_Work to be completed_
Without including any images, repeat the listing below exactly.

_Dataset entries_
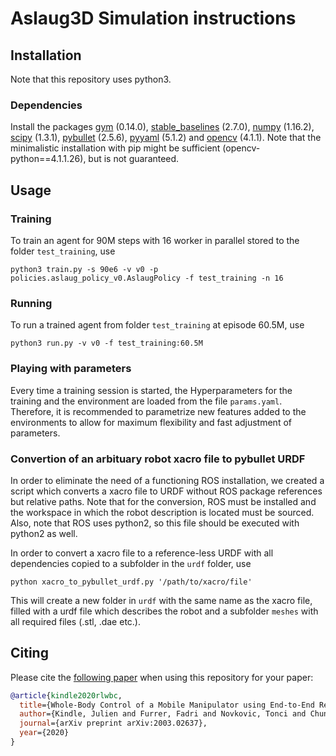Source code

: # Aslaug3D Simulation instructions

## Installation
Note that this repository uses python3.
### Dependencies
Install the packages [gym](https://github.com/openai/gym) (0.14.0), [stable_baselines](https://github.com/hill-a/stable-baselines) (2.7.0), [numpy](https://github.com/numpy/numpy) (1.16.2), [scipy](https://github.com/scipy/scipy) (1.3.1), [pybullet](https://github.com/bulletphysics/bullet3) (2.5.6), [pyyaml](https://pypi.org/project/PyYAML/) (5.1.2) and [opencv](https://opencv-python-tutroals.readthedocs.io/en/latest/py_tutorials/py_tutorials.html) (4.1.1). Note that the minimalistic installation with pip might be sufficient (opencv-python==4.1.1.26), but is not guaranteed.


## Usage

### Training
To train an agent for 90M steps with 16 worker in parallel stored to the folder `test_training`, use

    python3 train.py -s 90e6 -v v0 -p policies.aslaug_policy_v0.AslaugPolicy -f test_training -n 16

### Running
To run a trained agent from folder `test_training` at episode 60.5M, use

    python3 run.py -v v0 -f test_training:60.5M

### Playing with parameters
Every time a training session is started, the Hyperparameters for the training and the environment are loaded from the file `params.yaml`. Therefore, it is recommended to parametrize new features added to the environments to allow for maximum flexibility and fast adjustment of parameters.

### Convertion of an arbituary robot xacro file to pybullet URDF
In order to eliminate the need of a functioning ROS installation, we created a script which converts a xacro file to URDF without ROS package references but relative paths. Note that for the conversion, ROS must be installed and the workspace in which the robot description is located must be sourced. Also, note that ROS uses python2, so this file should be executed with python2 as well.

In order to convert a xacro file to a reference-less URDF with all dependencies copied to a subfolder in the `urdf` folder, use

    python xacro_to_pybullet_urdf.py '/path/to/xacro/file'

This will create a new folder in `urdf` with the same name as the xacro file, filled with a urdf file which describes the robot and a subfolder `meshes` with all required files (.stl, .dae etc.).

## Citing

Please cite the [following paper](https://arxiv.org/abs/2003.02637) when using this repository for your paper:

```bibtex
@article{kindle2020rlwbc,
  title={Whole-Body Control of a Mobile Manipulator using End-to-End Reinforcement Learning},
  author={Kindle, Julien and Furrer, Fadri and Novkovic, Tonci and Chung, Jen Jen and Siegwart, Roland and Nieto, Juan},
  journal={arXiv preprint arXiv:2003.02637},
  year={2020}
}
```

_Solution below_
Source code

: # Aslaug3D Simulation instructions

## Installation
Note that this repository uses python3.
### Dependencies
Install the packages [gym](https://github.com/openai/gym) (0.14.0), [stable_baselines](https://github.com/hill-a/stable-baselines) (2.7.0), [numpy](https://github.com/numpy/numpy) (1.16.2), [scipy](https://github.com/scipy/scipy) (1.3.1), [pybullet](https://github.com/bulletphysics/bullet3) (2.5.6), [pyyaml](https://pypi.org/project/PyYAML/) (5.1.2) and [opencv](https://opencv-python-tutroals.readthedocs.io/en/latest/py_tutorials/py_tutorials.html) (4.1.1). Note that the minimalistic installation with pip might be sufficient (opencv-python==4.1.1.26), but is not guaranteed.


## Usage

### Training
To train an agent for 90M steps with 16 worker in parallel stored to the folder `test_training`, use

    python3 train.py -s 90e6 -v v0 -p policies.aslaug_policy_v0.AslaugPolicy -f test_training -n 16

### Running
To run a trained agent from folder `test_training` at episode 60.5M, use

    python3 run.py -v v0 -f test_training:60.5M

### Playing with parameters
Every time a training session is started, the Hyperparameters for the training and the environment are loaded from the file `params.yaml`. Therefore, it is recommended to parametrize new features added to the environments to allow for maximum flexibility and fast adjustment of parameters.

### Convertion of an arbituary robot xacro file to pybullet URDF
In order to eliminate the need of a functioning ROS installation, we created a script which converts a xacro file to URDF without ROS package references but relative paths. Note that for the conversion, ROS must be installed and the workspace in which the robot description is located must be sourced. Also, note that ROS uses python2, so this file should be executed with python2 as well.

In order to convert a xacro file to a reference-less URDF with all dependencies copied to a subfolder in the `urdf` folder, use

    python xacro_to_pybullet_urdf.py '/path/to/xacro/file'

This will create a new folder in `urdf` with the same name as the xacro file, filled with a urdf file which describes the robot and a subfolder `meshes` with all required files (.stl, .dae etc.).

## Citing

Please cite the [following paper](https://arxiv.org/abs/2003.02637) when using this repository for your paper:

```bibtex
@article{kindle2020rlwbc,
  title={Whole-Body Control of a Mobile Manipulator using End-to-End Reinforcement Learning},
  author={Kindle, Julien and Furrer, Fadri and Novkovic, Tonci and Chung, Jen Jen and Siegwart, Roland and Nieto, Juan},
  journal={arXiv preprint arXiv:2003.02637},
  year={2020}
}
```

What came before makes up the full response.